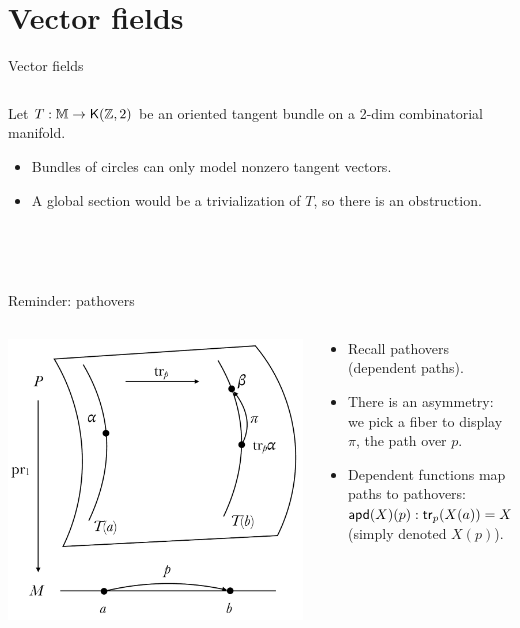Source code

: \section{Vector fields}

\begin{frame}{Vector fields}
\begin{columns}
\begin{column}{0.7\textwidth}
Let \( T:\mathbb{M}\to\mathsf{K}(\mathbb{Z},2) \) be an oriented tangent bundle on a 2-dim combinatorial manifold.
\begin{itemize}
\item Bundles of circles can only model \alert{nonzero} tangent vectors.
\item  A global section would be a trivialization of \( T \), so there is an obstruction.
\end{itemize}
\quad\\~\\
\end{column}
\begin{column}{0.3\textwidth}

\end{column}
\end{columns}
\end{frame}

\begin{frame}{Reminder: pathovers}
\begin{columns}
\begin{column}{0.35\textwidth}
\includegraphics[width=30ex]{figs/pathovers.pdf}
\end{column}
\begin{column}{0.65\textwidth}
\begin{itemize}
\item Recall pathovers (dependent paths).
\item There is an asymmetry: we pick a fiber to display \( \pi \), the path over \( p \).
\item Dependent functions map paths to pathovers: \( \mathsf{apd} (X)(p):\mathsf{tr}_p(X(a))=X(b) \) (simply denoted \( X(p) \)).
\end{itemize}
\end{column}
\end{columns}
\end{frame}

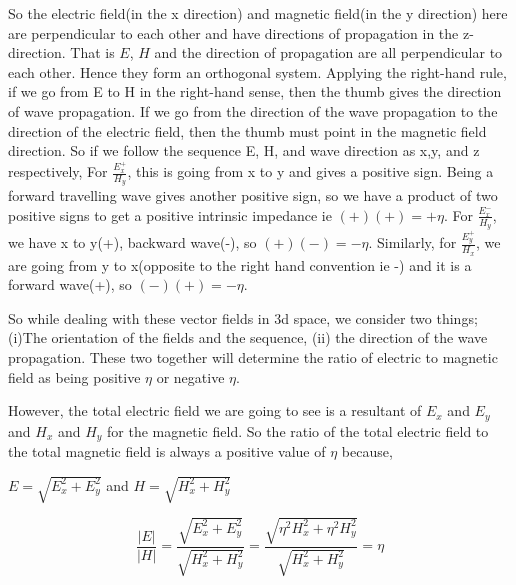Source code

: So the electric field(in the x direction) and magnetic field(in the y direction) here are perpendicular to each other and have directions of propagation in the z-direction. That is $E$, $H$ and the direction of propagation are all perpendicular to each other. Hence they form an orthogonal system. Applying the right-hand rule, if we go from E to H in the right-hand sense, then the thumb gives the direction of wave propagation. If we go from the direction of the wave propagation to the direction of the electric field, then the thumb must point in the magnetic field direction.
So if we follow the sequence E, H, and wave direction as x,y, and z respectively, For $\frac{E_x^+}{H_y}$, this is going from x to y and gives a positive sign. Being a forward travelling wave gives another positive sign, so we have a product of two positive signs to get a positive intrinsic impedance ie $(+)(+) = +\eta$. For $\frac{E_x^-}{H_y}$, we have x to y(+), backward wave(-), so $(+)(-) = -\eta$. Similarly, for $\frac{E_y^+}{H_x}$, we are going from y to x(opposite to the right hand convention ie -) and it is a forward wave(+), so $(-)(+) = -\eta$.

So while dealing with these vector fields in 3d space, we consider two things; (i)The orientation of the fields and the sequence, (ii) the direction of the wave propagation. These two together will determine the ratio of electric to magnetic field as being positive $\eta$ or negative $\eta$.

However, the total electric field we are going to see is a resultant of $E_x$ and $E_y$ and $H_x$ and $H_y$ for the magnetic field. So the ratio of the total electric field to the total magnetic field is always a positive value of $\eta$ because,
\begin{center}
$E = \sqrt{E_x^2 + E_y^2}$ and $H = \sqrt{H_x^2 + H_y^2}$
\end{center}
\begin{dmath*}
\frac{|E|}{|H|}=\frac{\sqrt{E_x^2 + E_y^2}}{\sqrt{H_x^2 + H_y^2}} = \frac{\sqrt{\eta ^2H_x^2 + \eta ^2H_y^2}}{\sqrt{H_x^2 + H_y^2}}=\eta
\end{dmath*}

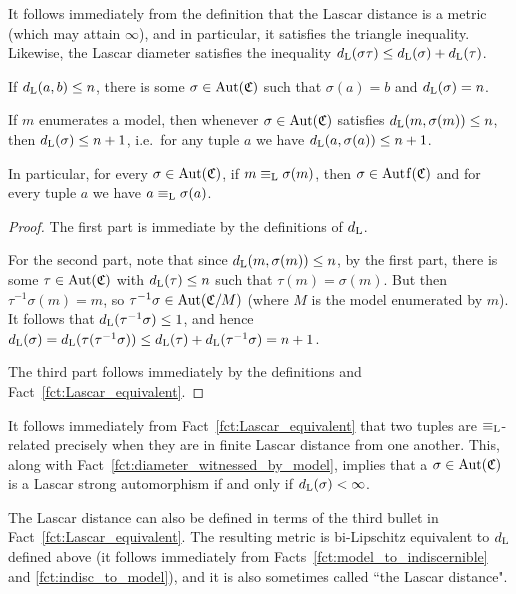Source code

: 	\begin{rem}
		It follows immediately from the definition that the Lascar distance is a metric (which may attain $\infty$), and in particular, it satisfies the triangle inequality.
		Likewise, the Lascar diameter satisfies the inequality $d_{\mathrm{L}}(\sigma\tau)\leq d_{\mathrm{L}}(\sigma)+d_{\mathrm{L}}(\tau)$. \xqed{\lozenge}
	\end{rem}
	
	\begin{fct}
		\label{fct:diameter_witnessed_by_model}
		If $d_{\mathrm{L}}(a,b)\leq n$, there is some $\sigma\in \operatorname{{Aut}}({\mathfrak C})$ such that $\sigma(a)=b$ and $d_{\mathrm{L}}(\sigma)=n$.
		
		If $m$ enumerates a model, then whenever $\sigma\in \operatorname{{Aut}}({\mathfrak C})$ satisfies $d_{\mathrm{L}}(m,\sigma(m))\leq n$, then $d_{\mathrm{L}}(\sigma)\leq n+1$, i.e.\ for any tuple $a$ we have $d_{\mathrm{L}}(a,\sigma(a))\leq n+1$.
		
		In particular, for every $\sigma\in\operatorname{{Aut}}({\mathfrak C})$, if $m\equiv_{\mathrm{L}}\sigma(m)$, then $\sigma\in \Autf(\fC)$ and for every tuple $a$ we have $a\equiv_{\mathrm{L}}\sigma(a)$.
	\end{fct}
	\begin{proof}
		The first part is immediate by the definitions of $d_{\mathrm{L}}$.
		
		For the second part, note that since $d_{\mathrm{L}}(m,\sigma(m))\leq n$, by the first part, there is some $\tau\in \operatorname{{Aut}}({\mathfrak C})$ with $d_{\mathrm{L}}(\tau)\leq n$ such that $\tau(m)=\sigma(m)$. But then $\tau^{-1}\sigma(m)=m$, so $\tau^{-1}\sigma\in\operatorname{{Aut}}({\mathfrak C}/M)$ (where $M$ is the model enumerated by $m$). It follows that $d_{\mathrm{L}}(\tau^{-1}\sigma)\leq 1$, and hence $d_{\mathrm{L}}(\sigma)=d_{\mathrm{L}}(\tau(\tau^{-1}\sigma))\leq d_{\mathrm{L}}(\tau)+d_{\mathrm{L}}(\tau^{-1}\sigma)=n+1$.
		
		The third part follows immediately by the definitions and Fact~\ref{fct:Lascar_equivalent}.
	\end{proof}
	
	
	\begin{rem}
		It follows immediately from Fact~\ref{fct:Lascar_equivalent} that two tuples are $\equiv_{\mathrm{L}}$-related precisely when they are in finite Lascar distance from one another. This, along with Fact~\ref{fct:diameter_witnessed_by_model}, implies that a $\sigma\in \operatorname{{Aut}}({\mathfrak C})$ is a Lascar strong automorphism if and only if $d_{\mathrm{L}}(\sigma)<\infty$.\xqed{\lozenge}
	\end{rem}
	
	\begin{rem}
		The Lascar distance can also be defined in terms of the third bullet in Fact~\ref{fct:Lascar_equivalent}. The resulting metric is bi-Lipschitz equivalent to $d_{\mathrm{L}}$ defined above (it follows immediately from Facts~\ref{fct:model_to_indiscernible} and \ref{fct:indisc_to_model}), and it is also sometimes called ``the Lascar distance".\xqed{\lozenge}
	\end{rem}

-=-=-=-=-

• [To do] Pictures in the records must not appear in the copy; transcribe everything else precisely.

• [Response area]
Source code

: \section{Vector fields}

\begin{frame}{Vector fields}
\begin{columns}
\begin{column}{0.7\textwidth}
Let \( T:\mathbb{M}\to\mathsf{K}(\mathbb{Z},2) \) be an oriented tangent bundle on a 2-dim combinatorial manifold.
\begin{itemize}
\item Bundles of circles can only model \alert{nonzero} tangent vectors.
\item  A global section would be a trivialization of \( T \), so there is an obstruction.
\end{itemize}
\quad\\~\\
\end{column}
\begin{column}{0.3\textwidth}

\end{column}
\end{columns}
\end{frame}

\begin{frame}{Reminder: pathovers}
\begin{columns}
\begin{column}{0.35\textwidth}
\includegraphics[width=30ex]{figs/pathovers.pdf}
\end{column}
\begin{column}{0.65\textwidth}
\begin{itemize}
\item Recall pathovers (dependent paths).
\item There is an asymmetry: we pick a fiber to display \( \pi \), the path over \( p \).
\item Dependent functions map paths to pathovers: \( \mathsf{apd} (X)(p):\mathsf{tr}_p(X(a))=X(b) \) (simply denoted \( X(p) \)).
\end{itemize}
\end{column}
\end{columns}
\end{frame}

Source code

: So the electric field(in the x direction) and magnetic field(in the y direction) here are perpendicular to each other and have directions of propagation in the z-direction. That is $E$, $H$ and the direction of propagation are all perpendicular to each other. Hence they form an orthogonal system. Applying the right-hand rule, if we go from E to H in the right-hand sense, then the thumb gives the direction of wave propagation. If we go from the direction of the wave propagation to the direction of the electric field, then the thumb must point in the magnetic field direction.
So if we follow the sequence E, H, and wave direction as x,y, and z respectively, For $\frac{E_x^+}{H_y}$, this is going from x to y and gives a positive sign. Being a forward travelling wave gives another positive sign, so we have a product of two positive signs to get a positive intrinsic impedance ie $(+)(+) = +\eta$. For $\frac{E_x^-}{H_y}$, we have x to y(+), backward wave(-), so $(+)(-) = -\eta$. Similarly, for $\frac{E_y^+}{H_x}$, we are going from y to x(opposite to the right hand convention ie -) and it is a forward wave(+), so $(-)(+) = -\eta$.

So while dealing with these vector fields in 3d space, we consider two things; (i)The orientation of the fields and the sequence, (ii) the direction of the wave propagation. These two together will determine the ratio of electric to magnetic field as being positive $\eta$ or negative $\eta$.

However, the total electric field we are going to see is a resultant of $E_x$ and $E_y$ and $H_x$ and $H_y$ for the magnetic field. So the ratio of the total electric field to the total magnetic field is always a positive value of $\eta$ because,
\begin{center}
$E = \sqrt{E_x^2 + E_y^2}$ and $H = \sqrt{H_x^2 + H_y^2}$
\end{center}
\begin{dmath*}
\frac{|E|}{|H|}=\frac{\sqrt{E_x^2 + E_y^2}}{\sqrt{H_x^2 + H_y^2}} = \frac{\sqrt{\eta ^2H_x^2 + \eta ^2H_y^2}}{\sqrt{H_x^2 + H_y^2}}=\eta
\end{dmath*}

Source code

: 	\begin{rem}
		It follows immediately from the definition that the Lascar distance is a metric (which may attain $\infty$), and in particular, it satisfies the triangle inequality.
		Likewise, the Lascar diameter satisfies the inequality $d_{\mathrm{L}}(\sigma\tau)\leq d_{\mathrm{L}}(\sigma)+d_{\mathrm{L}}(\tau)$. \xqed{\lozenge}
	\end{rem}
	
	\begin{fct}
		\label{fct:diameter_witnessed_by_model}
		If $d_{\mathrm{L}}(a,b)\leq n$, there is some $\sigma\in \operatorname{{Aut}}({\mathfrak C})$ such that $\sigma(a)=b$ and $d_{\mathrm{L}}(\sigma)=n$.
		
		If $m$ enumerates a model, then whenever $\sigma\in \operatorname{{Aut}}({\mathfrak C})$ satisfies $d_{\mathrm{L}}(m,\sigma(m))\leq n$, then $d_{\mathrm{L}}(\sigma)\leq n+1$, i.e.\ for any tuple $a$ we have $d_{\mathrm{L}}(a,\sigma(a))\leq n+1$.
		
		In particular, for every $\sigma\in\operatorname{{Aut}}({\mathfrak C})$, if $m\equiv_{\mathrm{L}}\sigma(m)$, then $\sigma\in \Autf(\fC)$ and for every tuple $a$ we have $a\equiv_{\mathrm{L}}\sigma(a)$.
	\end{fct}
	\begin{proof}
		The first part is immediate by the definitions of $d_{\mathrm{L}}$.
		
		For the second part, note that since $d_{\mathrm{L}}(m,\sigma(m))\leq n$, by the first part, there is some $\tau\in \operatorname{{Aut}}({\mathfrak C})$ with $d_{\mathrm{L}}(\tau)\leq n$ such that $\tau(m)=\sigma(m)$. But then $\tau^{-1}\sigma(m)=m$, so $\tau^{-1}\sigma\in\operatorname{{Aut}}({\mathfrak C}/M)$ (where $M$ is the model enumerated by $m$). It follows that $d_{\mathrm{L}}(\tau^{-1}\sigma)\leq 1$, and hence $d_{\mathrm{L}}(\sigma)=d_{\mathrm{L}}(\tau(\tau^{-1}\sigma))\leq d_{\mathrm{L}}(\tau)+d_{\mathrm{L}}(\tau^{-1}\sigma)=n+1$.
		
		The third part follows immediately by the definitions and Fact~\ref{fct:Lascar_equivalent}.
	\end{proof}
	
	
	\begin{rem}
		It follows immediately from Fact~\ref{fct:Lascar_equivalent} that two tuples are $\equiv_{\mathrm{L}}$-related precisely when they are in finite Lascar distance from one another. This, along with Fact~\ref{fct:diameter_witnessed_by_model}, implies that a $\sigma\in \operatorname{{Aut}}({\mathfrak C})$ is a Lascar strong automorphism if and only if $d_{\mathrm{L}}(\sigma)<\infty$.\xqed{\lozenge}
	\end{rem}
	
	\begin{rem}
		The Lascar distance can also be defined in terms of the third bullet in Fact~\ref{fct:Lascar_equivalent}. The resulting metric is bi-Lipschitz equivalent to $d_{\mathrm{L}}$ defined above (it follows immediately from Facts~\ref{fct:model_to_indiscernible} and \ref{fct:indisc_to_model}), and it is also sometimes called ``the Lascar distance".\xqed{\lozenge}
	\end{rem}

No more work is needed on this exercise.